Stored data
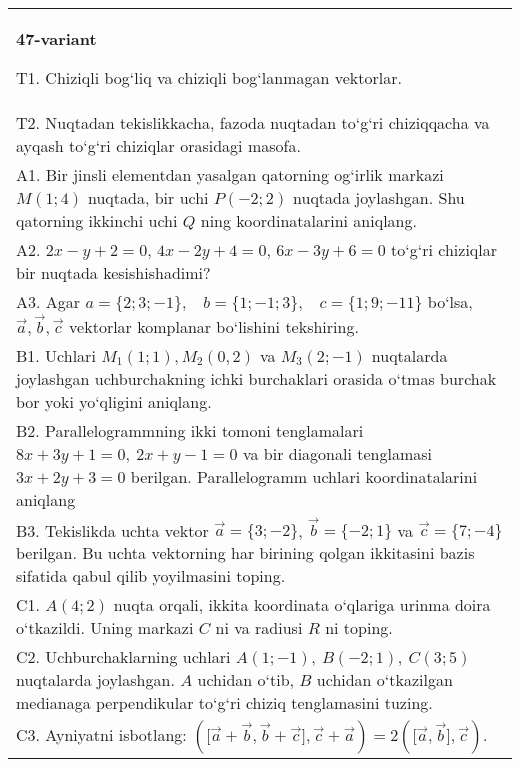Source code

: \documentclass{article}
\begin{document}
\begin{tabular}{m{17cm}}
\textbf{47-variant}
\newline

T1. 
Chiziqli bog‘liq va chiziqli bog‘lanmagan vektorlar.
 \\
T2. 
Nuqtadan tekislikkacha, fazoda nuqtadan to‘g‘ri chiziqqacha va ayqash to‘g‘ri chiziqlar orasidagi masofa. \\
A1. 
Bir jinsli elementdan yasalgan qatorning og‘irlik markazi
$M (1;4) $ nuqtada, bir uchi $P (-2;2) $ nuqtada joylashgan. Shu
qatorning ikkinchi uchi $Q$ ning koordinatalarini aniqlang.
 \\
A2. 
$2x-y+2=0$, $4x-2y+4=0$, $6x-3y+6=0$
to‘g‘ri chiziqlar bir nuqtada kesishishadimi?
 \\
A3. 
Agar \(a = \{ 2;3; - 1\}, \ \ \ \ b = \{ 1; - 1;3\}, \ \ \ \ c = \{ 1;9; - 11\}\) bo‘lsa, $\overrightarrow{a}, \overrightarrow{b}, \overrightarrow{c}$ vektorlar komplanar bo‘lishini tekshiring.
 \\
B1. 
Uchlari \(M_{1} (1;1), M_{2} (0,2) \) va
\(M_{3} (2;-1) \) nuqtalarda joylashgan uchburchakning ichki 
burchaklari orasida o‘tmas burchak bor yoki yo‘qligini aniqlang.
 \\
B2. 
Parallelogrammning ikki tomoni tenglamalari
\(8x+3y+1=0,\ 2x+y-1=0\) va bir diagonali tenglamasi
\(3x+2y+3=0\) berilgan. Parallelogramm uchlari koordinatalarini
aniqlang
 \\
B3. Tekislikda uchta vektor $\vec{a} = \{ 3; - 2\}$, $\vec{b} = \{ - 2;1\}$ va $\vec{c} = \{ 7; - 4\}$ berilgan. Bu uchta vektorning har birining qolgan ikkitasini bazis sifatida qabul qilib yoyilmasini toping.
 \\
C1. \(A (4;2) \) nuqta orqali, ikkita koordinata o‘qlariga
urinma doira o‘tkazildi. Uning markazi $C$ ni va radiusi
$R$ ni toping.
 \\
C2. 
Uchburchaklarning uchlari
\(A (1; - 1),\ B (- 2;1),\ C (3;5) \) nuqtalarda joylashgan. $A$
uchidan o‘tib, $B$ uchidan o‘tkazilgan medianaga
perpendikular to‘g‘ri chiziq tenglamasini tuzing.
 \\
C3. 
Ayniyatni isbotlang: \((\lbrack\vec{a} + \vec{b},\vec{b} + \vec{c}\rbrack,\vec{c} + \vec{a}) = 2 (\lbrack\vec{a},\vec{b}\rbrack,\vec{c}) \).
 \\

\end{tabular}
\vspace{1cm}
\end{document}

* _TASK_: Set down the records exactly, without the pictures.

* _ANSWER AREA_:
Source code

: \documentclass{article}
\begin{document}
\begin{tabular}{m{17cm}}
\textbf{47-variant}
\newline

T1. 
Chiziqli bog‘liq va chiziqli bog‘lanmagan vektorlar.
 \\
T2. 
Nuqtadan tekislikkacha, fazoda nuqtadan to‘g‘ri chiziqqacha va ayqash to‘g‘ri chiziqlar orasidagi masofa. \\
A1. 
Bir jinsli elementdan yasalgan qatorning og‘irlik markazi
$M (1;4) $ nuqtada, bir uchi $P (-2;2) $ nuqtada joylashgan. Shu
qatorning ikkinchi uchi $Q$ ning koordinatalarini aniqlang.
 \\
A2. 
$2x-y+2=0$, $4x-2y+4=0$, $6x-3y+6=0$
to‘g‘ri chiziqlar bir nuqtada kesishishadimi?
 \\
A3. 
Agar \(a = \{ 2;3; - 1\}, \ \ \ \ b = \{ 1; - 1;3\}, \ \ \ \ c = \{ 1;9; - 11\}\) bo‘lsa, $\overrightarrow{a}, \overrightarrow{b}, \overrightarrow{c}$ vektorlar komplanar bo‘lishini tekshiring.
 \\
B1. 
Uchlari \(M_{1} (1;1), M_{2} (0,2) \) va
\(M_{3} (2;-1) \) nuqtalarda joylashgan uchburchakning ichki 
burchaklari orasida o‘tmas burchak bor yoki yo‘qligini aniqlang.
 \\
B2. 
Parallelogrammning ikki tomoni tenglamalari
\(8x+3y+1=0,\ 2x+y-1=0\) va bir diagonali tenglamasi
\(3x+2y+3=0\) berilgan. Parallelogramm uchlari koordinatalarini
aniqlang
 \\
B3. Tekislikda uchta vektor $\vec{a} = \{ 3; - 2\}$, $\vec{b} = \{ - 2;1\}$ va $\vec{c} = \{ 7; - 4\}$ berilgan. Bu uchta vektorning har birining qolgan ikkitasini bazis sifatida qabul qilib yoyilmasini toping.
 \\
C1. \(A (4;2) \) nuqta orqali, ikkita koordinata o‘qlariga
urinma doira o‘tkazildi. Uning markazi $C$ ni va radiusi
$R$ ni toping.
 \\
C2. 
Uchburchaklarning uchlari
\(A (1; - 1),\ B (- 2;1),\ C (3;5) \) nuqtalarda joylashgan. $A$
uchidan o‘tib, $B$ uchidan o‘tkazilgan medianaga
perpendikular to‘g‘ri chiziq tenglamasini tuzing.
 \\
C3. 
Ayniyatni isbotlang: \((\lbrack\vec{a} + \vec{b},\vec{b} + \vec{c}\rbrack,\vec{c} + \vec{a}) = 2 (\lbrack\vec{a},\vec{b}\rbrack,\vec{c}) \).
 \\

\end{tabular}
\vspace{1cm}
\end{document}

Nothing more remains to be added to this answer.